Source texts of formatted documents
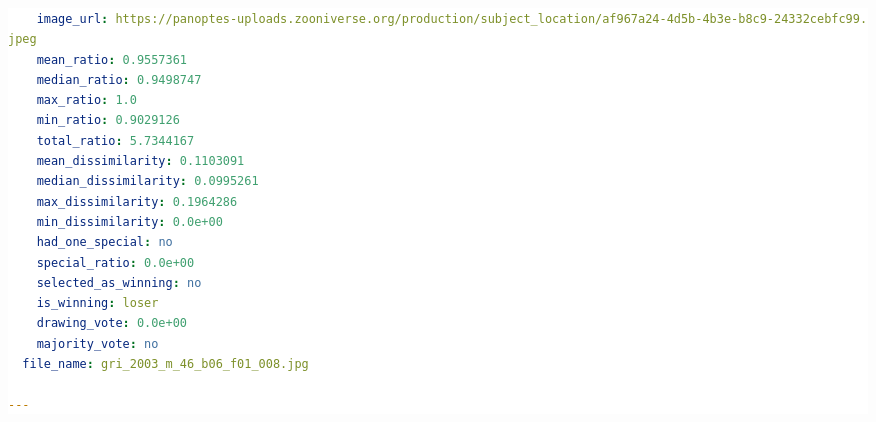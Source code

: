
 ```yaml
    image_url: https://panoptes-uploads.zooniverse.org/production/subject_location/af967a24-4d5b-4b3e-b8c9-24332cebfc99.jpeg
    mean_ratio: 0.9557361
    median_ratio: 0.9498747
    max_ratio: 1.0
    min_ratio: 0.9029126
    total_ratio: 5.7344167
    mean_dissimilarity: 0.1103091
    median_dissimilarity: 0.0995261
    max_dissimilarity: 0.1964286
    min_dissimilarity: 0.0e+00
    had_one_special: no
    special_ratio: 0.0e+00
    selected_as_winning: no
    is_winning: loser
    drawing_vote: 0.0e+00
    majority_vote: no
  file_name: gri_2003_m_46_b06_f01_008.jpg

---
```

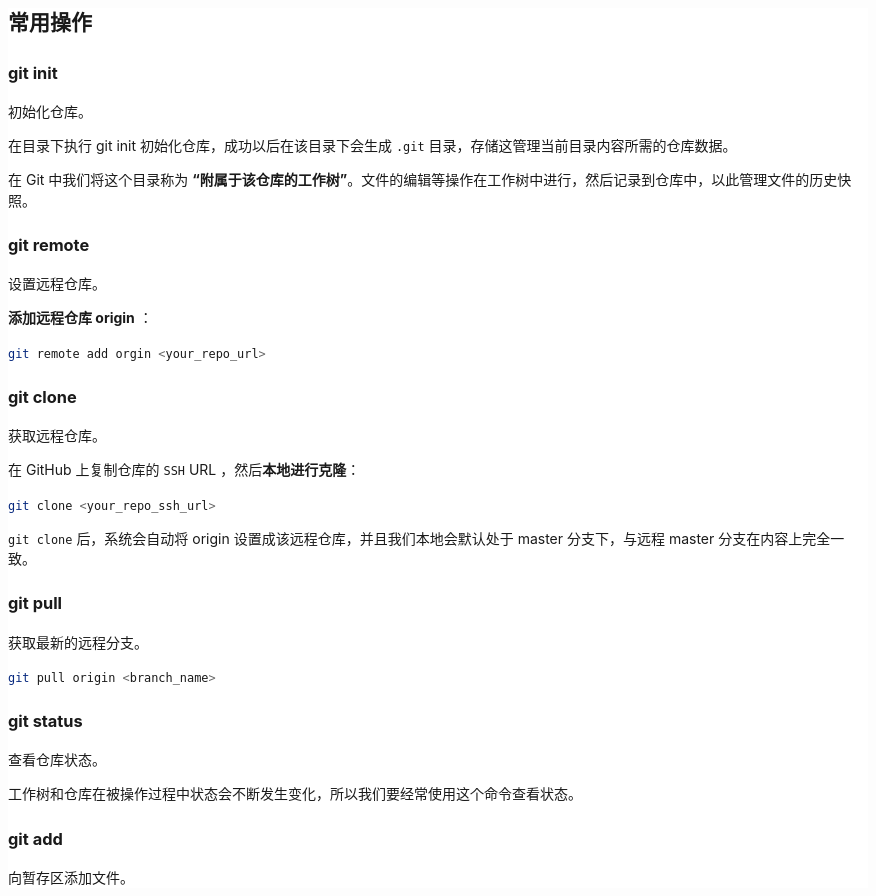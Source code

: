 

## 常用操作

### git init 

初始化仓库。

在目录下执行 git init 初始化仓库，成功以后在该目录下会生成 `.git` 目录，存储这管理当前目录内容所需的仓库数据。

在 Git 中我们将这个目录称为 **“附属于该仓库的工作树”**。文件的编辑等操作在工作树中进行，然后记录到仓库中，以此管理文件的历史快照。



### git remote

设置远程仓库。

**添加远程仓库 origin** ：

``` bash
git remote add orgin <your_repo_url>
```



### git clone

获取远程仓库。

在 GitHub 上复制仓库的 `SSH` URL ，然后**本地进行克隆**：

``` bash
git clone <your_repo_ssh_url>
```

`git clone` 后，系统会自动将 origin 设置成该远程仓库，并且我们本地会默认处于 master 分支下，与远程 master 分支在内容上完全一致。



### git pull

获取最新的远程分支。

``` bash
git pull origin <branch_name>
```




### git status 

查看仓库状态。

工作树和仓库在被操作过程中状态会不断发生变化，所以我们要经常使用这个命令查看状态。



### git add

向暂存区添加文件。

---

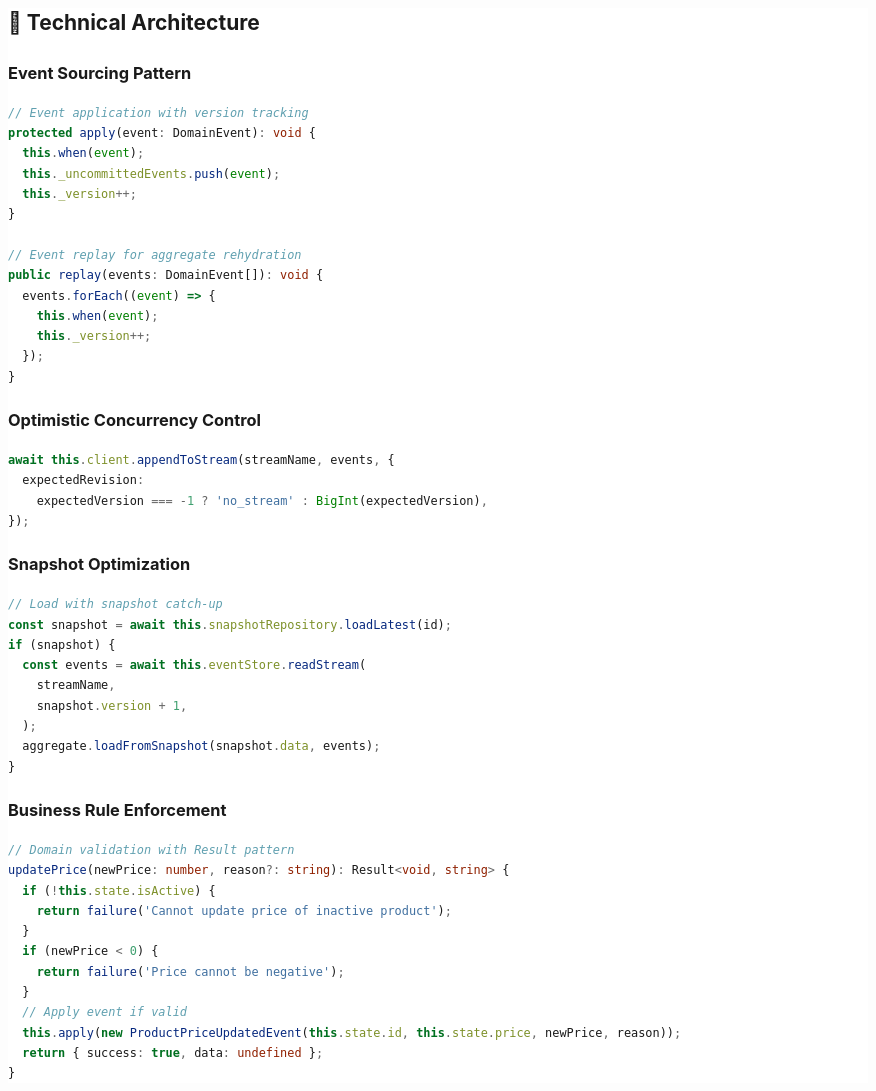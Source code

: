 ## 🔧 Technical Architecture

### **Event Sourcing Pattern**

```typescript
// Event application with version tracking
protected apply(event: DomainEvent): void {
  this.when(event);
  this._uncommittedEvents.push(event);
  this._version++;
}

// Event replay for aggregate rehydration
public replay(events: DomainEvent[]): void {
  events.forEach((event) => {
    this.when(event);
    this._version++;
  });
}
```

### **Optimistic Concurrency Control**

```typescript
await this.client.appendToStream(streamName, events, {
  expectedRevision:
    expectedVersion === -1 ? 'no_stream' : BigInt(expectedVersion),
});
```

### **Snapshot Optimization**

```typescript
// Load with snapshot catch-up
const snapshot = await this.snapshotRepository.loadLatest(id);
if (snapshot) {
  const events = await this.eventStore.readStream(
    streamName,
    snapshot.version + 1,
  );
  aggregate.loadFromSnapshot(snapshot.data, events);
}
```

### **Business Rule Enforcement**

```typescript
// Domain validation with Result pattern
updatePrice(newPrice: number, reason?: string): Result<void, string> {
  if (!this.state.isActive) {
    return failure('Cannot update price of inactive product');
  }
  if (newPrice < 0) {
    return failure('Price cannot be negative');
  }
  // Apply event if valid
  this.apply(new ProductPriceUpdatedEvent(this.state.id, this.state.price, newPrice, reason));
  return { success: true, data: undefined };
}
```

_Aim of the exercise_
Which lines in the data hold the string "void"? Copy each of them.

_Answer for this exercise_
protected apply(event: DomainEvent): void {
public replay(events: DomainEvent[]): void {
updatePrice(newPrice: number, reason?: string): Result<void, string> {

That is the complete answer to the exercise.